Using analysis based on all the major primate groups, Dunbar has shown that the cortex to group-size ratio can be used to predict the optimum group size for humans. According to Dunbar’s calculations, humans should coexist best in groups of up to 150. Any larger and the demands on social skills exceed our best capacity. It is a radical claim, and still very contentious, but there does appear to be evidence to support the hypothesis, especially when one considers pre-industrial societies. Over the course of human civilization, technology and industrialization have changed the way that we form groups. But keep in mind that the post-agricultural age began around 10,000 years ago and, with it, human behaviour changed as our species shifted from roving hunter-gathers to sedentary subsistence farmers. When you consider only those remaining hunter-gather societies that did not adapt to agriculture, the analysis reveals that Dunbar’s ratio exists among traditional societies. Even early religious settlements in the United States, such as the Hutterites, seem to have been most successful when their communities contained no more than 150 individuals. When a Hutterite community grows larger than 150, a new breakaway community is formed. Finally, analysis of modern companies reveals that large workforces operate and are managed best when employees form subdivisions of around the magic 150 workers. When Malcolm Gladwell was researching Dunbar’s ratio for his bestseller, The Tipping Point, he reported that Gore-Tex, the company that manufactures the high-tech material found in many sporting clothes, expanded its operations by forming subdivisions of 150 workers each time there was a need to open a new division.41 Dunbar’s number is an intriguing idea, especially as technology develops to change the way humans interact and keep track of each other. However, what worked for earlier societies may still be operating today in the modern, socially networked world.

In line with the growing field of social cognitive neuroscience, Dunbar is correct in arguing that the human brain has evolved specialized capacity and processing capability dedicated towards social functions. We know this because why else would humans have evolved into the species that spends the longest proportion of their lives as children dependent on adults? The simple answer must be that as a species we have evolved a strategy to pass on as much information as possible from one generation to the next through our storytelling and instruction. Our ability to communicate means that our offspring can know more about the world they are to embark on by listening to and learning from others without having to rediscover everything for themselves.

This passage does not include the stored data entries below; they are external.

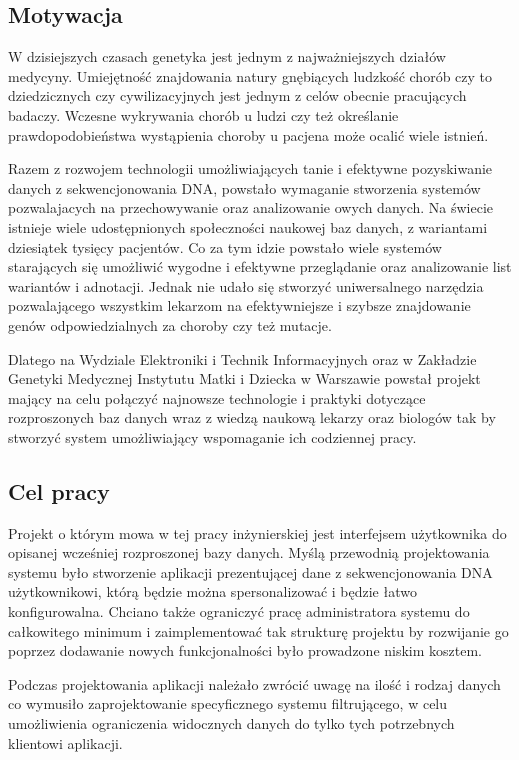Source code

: \documentclass[a4paper,12pt,twoside]{article}
\begin{document}
\subsection{Motywacja}
W dzisiejszych czasach genetyka jest jednym z najważniejszych działów medycyny.
Umiejętność znajdowania natury gnębiących ludzkość chorób
czy to dziedzicznych czy cywilizacyjnych jest jednym z celów obecnie pracujących badaczy. Wczesne wykrywania chorób u ludzi czy też określanie
prawdopodobieństwa wystąpienia choroby u pacjena może ocalić
wiele istnień.

Razem z rozwojem technologii umożliwiających tanie i efektywne
pozyskiwanie danych z sekwencjonowania DNA, powstało wymaganie stworzenia
systemów pozwalajacych na przechowywanie oraz analizowanie owych danych.
Na świecie istnieje wiele udostępnionych społeczności naukowej baz danych,
z wariantami dziesiątek tysięcy pacjentów. Co za tym idzie powstało 
wiele systemów starających się umożliwić wygodne i efektywne 
przeglądanie oraz analizowanie list wariantów i adnotacji.
Jednak nie udało się stworzyć uniwersalnego narzędzia pozwalającego
wszystkim lekarzom na efektywniejsze i szybsze znajdowanie
genów odpowiedzialnych za choroby czy też mutacje.

Dlatego na Wydziale Elektroniki i Technik Informacyjnych 
oraz w Zakładzie Genetyki Medycznej Instytutu Matki i Dziecka w Warszawie
powstał projekt mający na celu połączyć najnowsze technologie i 
praktyki dotyczące rozproszonych baz danych wraz z wiedzą naukową
lekarzy oraz biologów tak by stworzyć system umożliwiający 
wspomaganie ich codziennej pracy.
  
\subsection{Cel pracy} 
Projekt o którym mowa w tej pracy inżynierskiej jest 
interfejsem użytkownika do opisanej wcześniej 
rozproszonej bazy danych.
Myślą przewodnią projektowania systemu było stworzenie aplikacji 
prezentującej dane z sekwencjonowania DNA użytkownikowi, którą będzie 
można spersonalizować i będzie łatwo konfigurowalna.
Chciano także ograniczyć pracę administratora systemu do
całkowitego minimum i zaimplementować tak strukturę projektu
by rozwijanie go poprzez dodawanie nowych funkcjonalności było
prowadzone niskim kosztem.

Podczas projektowania aplikacji należało zwrócić uwagę na
ilość i rodzaj danych co wymusiło zaprojektowanie specyficznego systemu
filtrującego, w celu umożliwienia ograniczenia widocznych danych
do tylko tych potrzebnych klientowi aplikacji.
\end{document}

In short, our extended human childhood means that we do not have to reinvent the wheel with each generation.

Baby Bat Brains

Now that you know the basic architecture of the developing brain is one designed to learn from others, I expect you are wondering what it must be like to think like a baby. To answer that, let’s consider this problem from the perspective of what it must be like to be an animal.

The philosopher Thomas Nagel42 famously asked, ‘What is it like to be a bat?’ Most of us with vivid imaginations can contemplate being much smaller, having fur and even wings (who has not dreamed of being able to fly?), but we cannot really know what it is like to be a bat. A bat would not have the mind of a human, because its brain is different and so you cannot use your human mind to experience being a bat. As a bat, you would not be able to see in the way that humans do because your vision is so poor. You would have to rely on echolocation, which is why bats squeak when they fly as a way of mapping out the air space in front of them and identifying tasty insects to eat. A bat probably has more in common with a dolphin than a bird. The list of differences goes on, but the point is that you can never know what it would be like to be a bat for the simple reason that you have a human brain and a mind. The same applies to human babies.

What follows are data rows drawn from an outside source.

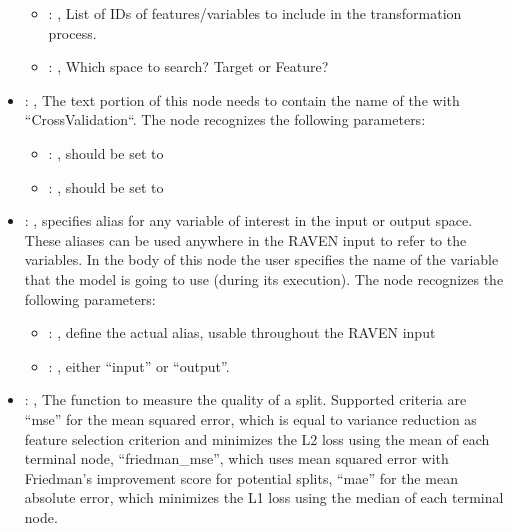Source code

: \begin{itemize}
\begin{itemize}
        \item {}: , 
          List of IDs of features/variables to include in the transformation process.

        \item {}: , 
          Which space to search? Target or Feature?
      \end{itemize}

    \item {}: , 
      The text portion of this node needs to contain the name of the  with
               ``CrossValidation``.
      The  node recognizes the following parameters:
        \begin{itemize}
          \item {}: , 
            should be set to 
          \item {}: , 
            should be set to 
      \end{itemize}

    \item {}: , 
      specifies alias for         any variable of interest in the input or output space. These
      aliases can be used anywhere in the RAVEN input to         refer to the variables. In the body
      of this node the user specifies the name of the variable that the model is going to use
      (during its execution).
      The  node recognizes the following parameters:
        \begin{itemize}
          \item {}: , 
            define the actual alias, usable throughout the RAVEN input
          \item {}: , 
            either ``input'' or ``output''.
      \end{itemize}

    \item {}: , 
      The function to measure the quality of a split. Supported criteria are ``mse'' for the mean
      squared error,                                                  which is equal to variance
      reduction as feature selection criterion and minimizes the L2 loss using the mean of each
      terminal node, ``friedman\_mse'', which uses mean squared error with Friedman's improvement
      score for potential splits,                                                  ``mae'' for the
      mean absolute error, which minimizes the L1 loss using the median of each terminal node.


\end{itemize}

The developmental psychologist John Flavell once said that he would trade all his degrees and honours to spend five minutes in the mind an infant – just to experience what it must be like to be a baby again.43 That would probably be a waste of his academic accolades. Just think about it for a moment. How could you see inside the mind of another person let alone a baby? Human babies have human minds but those minds are very different to one that we could appreciate as adults. If you had an adult mind inside the body of a baby, it would not be the same as thinking and experiencing the world as an infant. You would have to abandon all the knowledge and reasoning that you have built up as an adult. You would have to think like a baby. So you would not have an adult’s mind thinking like a baby. You would be a baby. As much as we might try, we can never get a true sense of what it is to have the mind of an infant. Every parent falls for this trick. When we stare at our infants in their cribs, we try to second-guess what they are thinking. We try to imagine what it must be like to be them, but for all our wishful thinking, they might as well be a bat.

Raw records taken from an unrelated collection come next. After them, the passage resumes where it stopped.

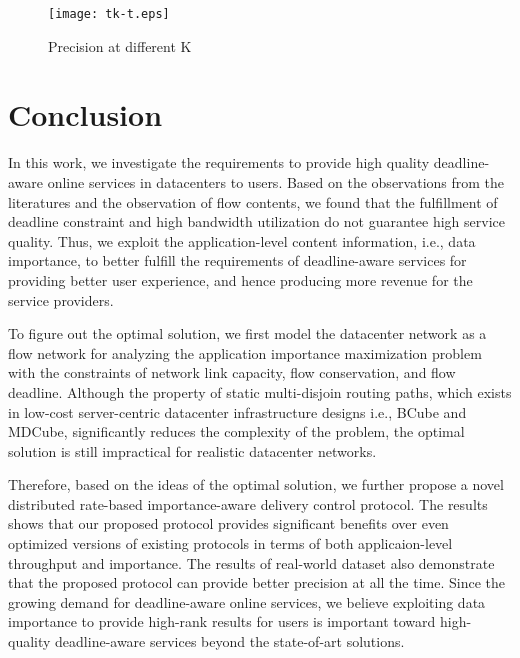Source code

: \documentclass[conference]{IEEEtran}
\begin{document}
\begin{figure}
  \centering
  \texttt{[image: tk-t.eps]}\\
  \caption{Precision at different K}\label{fig:topk_t}
\end{figure}

\section{Conclusion}
In this work, we investigate the requirements to provide high quality deadline-aware online services in datacenters to users. Based on the observations from the literatures\cite{lagun2011viewser, buscher2010good, cutrell2007you, lorigo2008eye} and the observation of flow contents, we found that the fulfillment of deadline constraint and high bandwidth utilization do not guarantee high service quality. Thus, we exploit the application-level content information, i.e., data importance, to better fulfill the requirements of deadline-aware services for providing better user experience, and hence producing more revenue for the service providers.

To figure out the optimal solution, we first model the datacenter network as a flow network for analyzing the application importance maximization problem with the constraints of network link capacity, flow conservation, and flow deadline. Although the property of static multi-disjoin routing paths, which exists in low-cost server-centric datacenter infrastructure designs i.e., BCube\cite{bcube} and MDCube\cite{mdcube}, significantly reduces the complexity of the problem, the optimal solution is still impractical for realistic datacenter networks.


Therefore, based on the ideas of the optimal solution, we further propose a novel distributed rate-based importance-aware delivery control protocol. The results shows that our proposed protocol provides significant benefits over even optimized versions of existing protocols in terms of both applicaion-level throughput and importance. The results of real-world dataset also demonstrate that the proposed protocol can provide better precision at  all the time. Since the growing demand for deadline-aware online services, we believe exploiting data importance to provide high-rank results for users is important toward high-quality deadline-aware services beyond the state-of-art solutions.
\end{document}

An infant’s mind may be very alien to us but it is one that will eventually become an adult mind. Nature has built into humans the capacity to learn and to learn very quickly from others. It is not only doting adults who focus their attention on their offspring; each baby is wired to pay attention to others. It’s how our species has evolved a remarkable ability to transfer knowledge from one generation to the next and no other animal on the planet can do this as well as humans. But do babies know who they are? Babies have conscious awareness but does a baby have a sense of self yet? We cannot know for certain but I suspect not. Beginning the process of creating the self illusion requires early social interactions.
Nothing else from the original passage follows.